DATA FOR ANALYSIS →

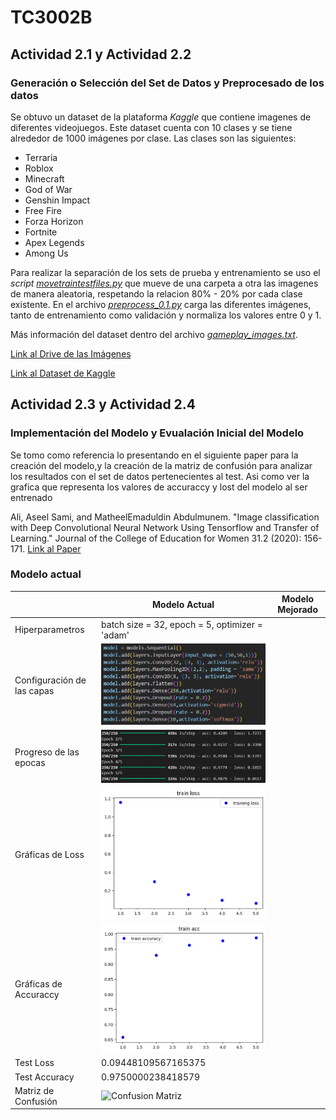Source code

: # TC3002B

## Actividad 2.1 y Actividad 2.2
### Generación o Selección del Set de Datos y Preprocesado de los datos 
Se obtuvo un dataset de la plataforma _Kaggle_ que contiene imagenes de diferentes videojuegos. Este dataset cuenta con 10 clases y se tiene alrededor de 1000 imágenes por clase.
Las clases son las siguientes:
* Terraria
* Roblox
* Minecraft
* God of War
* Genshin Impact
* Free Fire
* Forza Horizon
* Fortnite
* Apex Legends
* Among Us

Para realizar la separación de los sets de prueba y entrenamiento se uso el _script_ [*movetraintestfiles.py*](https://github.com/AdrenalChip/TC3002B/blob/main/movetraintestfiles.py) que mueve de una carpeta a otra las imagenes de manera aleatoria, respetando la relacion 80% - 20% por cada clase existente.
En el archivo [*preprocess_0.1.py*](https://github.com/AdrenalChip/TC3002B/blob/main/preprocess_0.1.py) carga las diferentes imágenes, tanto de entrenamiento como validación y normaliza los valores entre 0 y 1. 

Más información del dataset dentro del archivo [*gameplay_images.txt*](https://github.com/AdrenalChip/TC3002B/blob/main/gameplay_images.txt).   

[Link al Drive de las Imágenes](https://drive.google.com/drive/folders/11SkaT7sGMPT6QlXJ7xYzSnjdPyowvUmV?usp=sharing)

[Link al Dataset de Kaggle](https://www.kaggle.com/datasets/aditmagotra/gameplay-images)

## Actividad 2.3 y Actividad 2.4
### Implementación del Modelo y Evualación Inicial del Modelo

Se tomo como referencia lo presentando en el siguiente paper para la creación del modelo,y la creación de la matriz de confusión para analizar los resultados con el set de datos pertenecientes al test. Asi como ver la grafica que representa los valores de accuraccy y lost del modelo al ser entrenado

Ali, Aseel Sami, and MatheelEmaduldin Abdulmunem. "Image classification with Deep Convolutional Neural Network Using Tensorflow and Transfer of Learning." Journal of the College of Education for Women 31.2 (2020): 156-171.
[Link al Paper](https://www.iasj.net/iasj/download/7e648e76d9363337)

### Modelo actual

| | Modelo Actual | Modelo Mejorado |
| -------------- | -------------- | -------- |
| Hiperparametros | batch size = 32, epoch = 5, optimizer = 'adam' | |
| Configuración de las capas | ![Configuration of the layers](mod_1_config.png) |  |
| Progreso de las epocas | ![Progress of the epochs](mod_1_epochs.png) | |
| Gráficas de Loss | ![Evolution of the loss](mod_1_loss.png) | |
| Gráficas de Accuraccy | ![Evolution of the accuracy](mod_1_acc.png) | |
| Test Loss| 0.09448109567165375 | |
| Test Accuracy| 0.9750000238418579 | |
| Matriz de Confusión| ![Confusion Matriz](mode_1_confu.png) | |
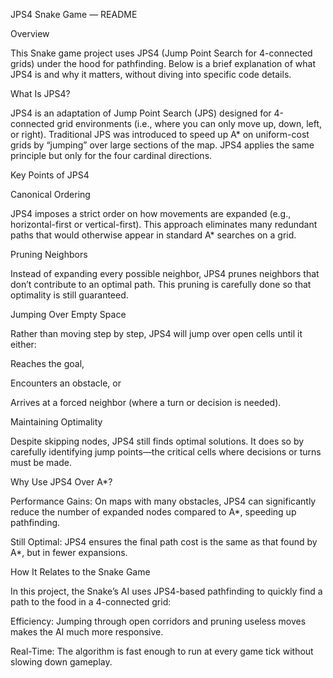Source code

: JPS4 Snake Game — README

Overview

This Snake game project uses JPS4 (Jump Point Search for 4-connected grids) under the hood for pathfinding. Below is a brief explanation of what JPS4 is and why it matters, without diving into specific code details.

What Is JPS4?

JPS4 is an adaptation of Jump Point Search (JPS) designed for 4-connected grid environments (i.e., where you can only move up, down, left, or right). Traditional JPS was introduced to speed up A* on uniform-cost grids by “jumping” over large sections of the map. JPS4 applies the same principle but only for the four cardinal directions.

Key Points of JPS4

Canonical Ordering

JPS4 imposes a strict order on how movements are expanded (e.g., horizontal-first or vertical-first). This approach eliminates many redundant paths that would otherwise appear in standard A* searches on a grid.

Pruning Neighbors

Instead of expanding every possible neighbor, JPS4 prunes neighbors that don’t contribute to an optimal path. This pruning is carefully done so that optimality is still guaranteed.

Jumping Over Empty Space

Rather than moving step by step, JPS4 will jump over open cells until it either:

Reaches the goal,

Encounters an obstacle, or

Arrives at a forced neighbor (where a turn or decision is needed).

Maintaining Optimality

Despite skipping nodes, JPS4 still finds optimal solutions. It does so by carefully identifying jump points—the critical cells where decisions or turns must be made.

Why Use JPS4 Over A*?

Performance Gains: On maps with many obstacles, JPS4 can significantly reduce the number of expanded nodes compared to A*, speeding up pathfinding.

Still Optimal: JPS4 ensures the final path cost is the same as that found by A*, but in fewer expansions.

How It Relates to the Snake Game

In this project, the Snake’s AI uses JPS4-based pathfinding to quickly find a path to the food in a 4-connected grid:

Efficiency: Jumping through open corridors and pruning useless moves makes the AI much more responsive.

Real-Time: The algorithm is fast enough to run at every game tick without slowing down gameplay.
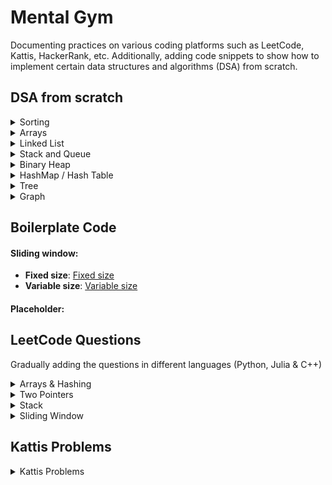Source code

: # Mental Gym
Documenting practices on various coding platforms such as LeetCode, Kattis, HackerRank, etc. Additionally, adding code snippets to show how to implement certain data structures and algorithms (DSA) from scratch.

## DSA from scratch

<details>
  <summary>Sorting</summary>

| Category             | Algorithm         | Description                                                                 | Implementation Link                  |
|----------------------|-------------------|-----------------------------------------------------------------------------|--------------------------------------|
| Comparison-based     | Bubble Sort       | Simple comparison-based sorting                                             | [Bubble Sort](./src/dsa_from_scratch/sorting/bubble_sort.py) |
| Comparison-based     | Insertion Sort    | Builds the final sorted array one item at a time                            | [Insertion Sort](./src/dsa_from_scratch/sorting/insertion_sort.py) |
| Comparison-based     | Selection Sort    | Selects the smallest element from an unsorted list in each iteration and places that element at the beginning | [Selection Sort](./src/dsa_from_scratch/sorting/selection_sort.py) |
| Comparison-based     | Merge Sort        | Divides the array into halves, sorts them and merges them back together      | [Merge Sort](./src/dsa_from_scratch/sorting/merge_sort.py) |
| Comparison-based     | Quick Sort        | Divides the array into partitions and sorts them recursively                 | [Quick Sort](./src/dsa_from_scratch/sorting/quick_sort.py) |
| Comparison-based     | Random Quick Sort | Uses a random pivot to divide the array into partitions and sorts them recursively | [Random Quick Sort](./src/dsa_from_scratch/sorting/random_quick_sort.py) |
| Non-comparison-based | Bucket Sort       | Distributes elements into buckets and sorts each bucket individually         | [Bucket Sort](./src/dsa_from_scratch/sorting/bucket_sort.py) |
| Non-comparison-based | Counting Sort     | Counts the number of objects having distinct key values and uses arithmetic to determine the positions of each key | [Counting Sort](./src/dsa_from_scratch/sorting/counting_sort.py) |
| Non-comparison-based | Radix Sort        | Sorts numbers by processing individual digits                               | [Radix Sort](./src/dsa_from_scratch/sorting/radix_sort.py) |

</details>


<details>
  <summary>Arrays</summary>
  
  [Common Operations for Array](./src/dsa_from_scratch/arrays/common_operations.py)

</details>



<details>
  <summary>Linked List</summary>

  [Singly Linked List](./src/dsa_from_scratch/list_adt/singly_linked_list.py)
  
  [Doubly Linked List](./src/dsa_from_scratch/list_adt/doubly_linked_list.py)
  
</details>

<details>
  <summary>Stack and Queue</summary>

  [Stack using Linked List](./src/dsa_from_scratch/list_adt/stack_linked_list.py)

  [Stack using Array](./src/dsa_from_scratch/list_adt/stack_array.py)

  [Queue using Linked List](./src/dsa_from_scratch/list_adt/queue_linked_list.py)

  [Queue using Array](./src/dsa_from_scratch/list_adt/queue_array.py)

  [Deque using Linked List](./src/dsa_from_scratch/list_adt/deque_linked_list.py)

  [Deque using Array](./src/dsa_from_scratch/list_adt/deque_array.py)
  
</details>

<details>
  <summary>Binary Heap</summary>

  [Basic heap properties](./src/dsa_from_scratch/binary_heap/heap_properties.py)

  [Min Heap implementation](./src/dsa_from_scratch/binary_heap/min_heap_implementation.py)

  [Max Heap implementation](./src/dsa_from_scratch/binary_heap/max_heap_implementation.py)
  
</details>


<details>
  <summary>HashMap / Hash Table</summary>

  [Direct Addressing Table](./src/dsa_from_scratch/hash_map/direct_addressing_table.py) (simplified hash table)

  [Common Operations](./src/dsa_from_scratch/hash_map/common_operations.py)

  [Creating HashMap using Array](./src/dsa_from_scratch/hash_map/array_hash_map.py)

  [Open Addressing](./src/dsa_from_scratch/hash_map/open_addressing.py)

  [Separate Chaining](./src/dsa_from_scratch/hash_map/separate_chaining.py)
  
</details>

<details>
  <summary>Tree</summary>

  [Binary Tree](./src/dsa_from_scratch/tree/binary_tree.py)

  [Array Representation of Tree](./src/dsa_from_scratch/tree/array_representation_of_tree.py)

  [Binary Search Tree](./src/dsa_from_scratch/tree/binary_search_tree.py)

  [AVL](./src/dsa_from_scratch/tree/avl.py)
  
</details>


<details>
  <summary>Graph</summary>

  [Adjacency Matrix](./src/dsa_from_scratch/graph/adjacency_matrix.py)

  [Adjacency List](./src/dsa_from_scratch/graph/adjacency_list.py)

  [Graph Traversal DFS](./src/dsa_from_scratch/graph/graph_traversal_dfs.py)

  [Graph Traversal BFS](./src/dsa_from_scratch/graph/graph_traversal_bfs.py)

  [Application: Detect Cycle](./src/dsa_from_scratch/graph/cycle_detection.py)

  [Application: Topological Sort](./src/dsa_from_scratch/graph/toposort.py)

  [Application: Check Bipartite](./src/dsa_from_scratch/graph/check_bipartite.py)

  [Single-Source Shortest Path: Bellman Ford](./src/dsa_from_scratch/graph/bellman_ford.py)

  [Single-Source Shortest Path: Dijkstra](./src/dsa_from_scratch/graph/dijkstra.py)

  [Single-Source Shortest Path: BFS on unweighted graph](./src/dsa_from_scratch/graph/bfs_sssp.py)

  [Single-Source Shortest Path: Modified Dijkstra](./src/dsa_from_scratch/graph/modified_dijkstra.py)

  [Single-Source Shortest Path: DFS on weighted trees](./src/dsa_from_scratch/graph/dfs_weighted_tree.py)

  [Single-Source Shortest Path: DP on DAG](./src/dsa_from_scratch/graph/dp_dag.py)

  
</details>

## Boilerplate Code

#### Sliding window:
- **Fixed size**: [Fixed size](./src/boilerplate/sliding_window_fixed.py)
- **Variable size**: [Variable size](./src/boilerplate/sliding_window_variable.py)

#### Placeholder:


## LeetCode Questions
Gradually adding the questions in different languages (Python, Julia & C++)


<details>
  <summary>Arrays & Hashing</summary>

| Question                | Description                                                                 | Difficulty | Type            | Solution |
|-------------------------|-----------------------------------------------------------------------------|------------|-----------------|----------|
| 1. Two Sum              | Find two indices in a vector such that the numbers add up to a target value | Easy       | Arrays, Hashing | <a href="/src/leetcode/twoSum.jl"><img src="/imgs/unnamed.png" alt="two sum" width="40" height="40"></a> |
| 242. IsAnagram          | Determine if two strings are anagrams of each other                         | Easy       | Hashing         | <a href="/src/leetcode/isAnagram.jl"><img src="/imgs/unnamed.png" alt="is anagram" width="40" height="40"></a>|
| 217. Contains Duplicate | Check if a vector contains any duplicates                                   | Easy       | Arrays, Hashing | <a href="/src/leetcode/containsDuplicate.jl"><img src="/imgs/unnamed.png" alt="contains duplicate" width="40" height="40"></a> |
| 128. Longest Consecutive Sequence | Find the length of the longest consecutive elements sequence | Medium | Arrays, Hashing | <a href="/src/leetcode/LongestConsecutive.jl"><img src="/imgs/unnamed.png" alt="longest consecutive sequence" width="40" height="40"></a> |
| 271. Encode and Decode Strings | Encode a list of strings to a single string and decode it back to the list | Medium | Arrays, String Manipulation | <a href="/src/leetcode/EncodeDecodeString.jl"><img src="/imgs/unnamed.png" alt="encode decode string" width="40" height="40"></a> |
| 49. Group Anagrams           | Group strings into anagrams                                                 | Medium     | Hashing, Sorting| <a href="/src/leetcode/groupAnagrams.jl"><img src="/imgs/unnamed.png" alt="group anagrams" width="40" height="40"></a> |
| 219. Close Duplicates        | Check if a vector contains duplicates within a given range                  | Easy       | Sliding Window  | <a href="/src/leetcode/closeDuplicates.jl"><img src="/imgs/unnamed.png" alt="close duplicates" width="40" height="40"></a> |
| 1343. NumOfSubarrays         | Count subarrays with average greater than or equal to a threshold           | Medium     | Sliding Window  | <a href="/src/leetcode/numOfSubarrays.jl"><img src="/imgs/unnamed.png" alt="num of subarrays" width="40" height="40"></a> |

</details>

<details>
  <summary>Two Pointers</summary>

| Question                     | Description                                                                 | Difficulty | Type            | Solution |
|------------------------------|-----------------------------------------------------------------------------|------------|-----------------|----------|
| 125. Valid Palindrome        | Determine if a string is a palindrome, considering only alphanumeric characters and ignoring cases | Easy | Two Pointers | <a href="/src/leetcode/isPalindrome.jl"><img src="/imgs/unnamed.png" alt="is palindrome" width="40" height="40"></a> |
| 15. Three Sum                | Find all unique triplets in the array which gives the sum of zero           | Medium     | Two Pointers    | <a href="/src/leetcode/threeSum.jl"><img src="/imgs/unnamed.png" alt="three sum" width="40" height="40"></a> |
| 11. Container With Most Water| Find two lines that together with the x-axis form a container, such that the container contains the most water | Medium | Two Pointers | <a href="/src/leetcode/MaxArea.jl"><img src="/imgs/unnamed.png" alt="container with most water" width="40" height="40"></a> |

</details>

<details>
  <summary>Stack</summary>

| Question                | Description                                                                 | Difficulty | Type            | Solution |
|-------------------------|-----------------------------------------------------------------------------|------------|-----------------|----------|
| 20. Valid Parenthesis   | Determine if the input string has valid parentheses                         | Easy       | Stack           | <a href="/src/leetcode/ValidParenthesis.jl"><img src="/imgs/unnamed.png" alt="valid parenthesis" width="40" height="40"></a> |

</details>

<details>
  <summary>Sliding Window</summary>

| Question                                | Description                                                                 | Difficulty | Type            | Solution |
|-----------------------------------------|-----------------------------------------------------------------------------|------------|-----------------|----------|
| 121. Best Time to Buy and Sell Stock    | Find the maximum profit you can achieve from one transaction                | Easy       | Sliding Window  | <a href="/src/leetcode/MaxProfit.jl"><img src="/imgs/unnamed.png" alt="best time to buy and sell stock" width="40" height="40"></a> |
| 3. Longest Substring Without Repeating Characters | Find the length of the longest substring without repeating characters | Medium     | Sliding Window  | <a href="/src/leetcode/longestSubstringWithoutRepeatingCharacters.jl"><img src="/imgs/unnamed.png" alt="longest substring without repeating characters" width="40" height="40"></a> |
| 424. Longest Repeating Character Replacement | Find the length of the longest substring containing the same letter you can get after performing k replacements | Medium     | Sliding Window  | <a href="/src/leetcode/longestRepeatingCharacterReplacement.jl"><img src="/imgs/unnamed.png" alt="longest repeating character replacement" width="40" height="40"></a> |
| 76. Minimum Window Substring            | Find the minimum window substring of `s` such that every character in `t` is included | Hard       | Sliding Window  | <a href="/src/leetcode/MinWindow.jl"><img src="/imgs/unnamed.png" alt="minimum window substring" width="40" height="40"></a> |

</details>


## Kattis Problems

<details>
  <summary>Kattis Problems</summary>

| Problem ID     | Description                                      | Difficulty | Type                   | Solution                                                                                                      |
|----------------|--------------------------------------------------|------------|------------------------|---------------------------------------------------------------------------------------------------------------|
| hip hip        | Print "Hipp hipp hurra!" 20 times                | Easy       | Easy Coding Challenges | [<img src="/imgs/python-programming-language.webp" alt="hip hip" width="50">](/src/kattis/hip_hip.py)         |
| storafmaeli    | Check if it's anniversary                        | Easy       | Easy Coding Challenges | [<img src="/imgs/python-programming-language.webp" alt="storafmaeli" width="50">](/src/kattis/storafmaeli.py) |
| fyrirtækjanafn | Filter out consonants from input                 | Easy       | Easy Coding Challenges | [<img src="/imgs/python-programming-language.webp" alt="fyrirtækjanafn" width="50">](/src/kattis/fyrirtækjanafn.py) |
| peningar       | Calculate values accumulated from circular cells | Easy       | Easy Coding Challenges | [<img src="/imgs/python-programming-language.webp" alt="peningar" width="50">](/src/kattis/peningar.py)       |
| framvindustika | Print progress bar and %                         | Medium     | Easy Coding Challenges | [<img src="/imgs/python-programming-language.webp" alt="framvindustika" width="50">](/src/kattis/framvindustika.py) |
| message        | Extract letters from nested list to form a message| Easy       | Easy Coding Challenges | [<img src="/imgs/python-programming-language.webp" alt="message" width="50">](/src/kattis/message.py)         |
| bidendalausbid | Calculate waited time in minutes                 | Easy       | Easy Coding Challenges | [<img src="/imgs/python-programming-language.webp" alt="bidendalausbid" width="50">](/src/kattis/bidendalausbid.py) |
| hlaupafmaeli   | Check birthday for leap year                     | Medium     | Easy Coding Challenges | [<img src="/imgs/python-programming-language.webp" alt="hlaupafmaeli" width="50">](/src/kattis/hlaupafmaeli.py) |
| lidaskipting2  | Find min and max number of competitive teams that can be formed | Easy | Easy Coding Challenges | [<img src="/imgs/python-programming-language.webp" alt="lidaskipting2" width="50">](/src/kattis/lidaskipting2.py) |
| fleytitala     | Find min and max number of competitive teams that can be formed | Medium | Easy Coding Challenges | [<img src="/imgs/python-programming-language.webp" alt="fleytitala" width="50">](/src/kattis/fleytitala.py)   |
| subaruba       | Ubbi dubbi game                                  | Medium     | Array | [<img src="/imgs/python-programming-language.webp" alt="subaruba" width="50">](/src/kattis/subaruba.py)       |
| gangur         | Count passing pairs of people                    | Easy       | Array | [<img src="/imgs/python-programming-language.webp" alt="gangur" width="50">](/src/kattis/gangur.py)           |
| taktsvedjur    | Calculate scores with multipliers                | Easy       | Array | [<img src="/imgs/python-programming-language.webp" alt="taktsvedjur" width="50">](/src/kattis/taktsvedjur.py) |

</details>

WORK TO BE COMPLETED → Count the lines in the records above that contain the word "numbers", and give only that number.

REPLY → 2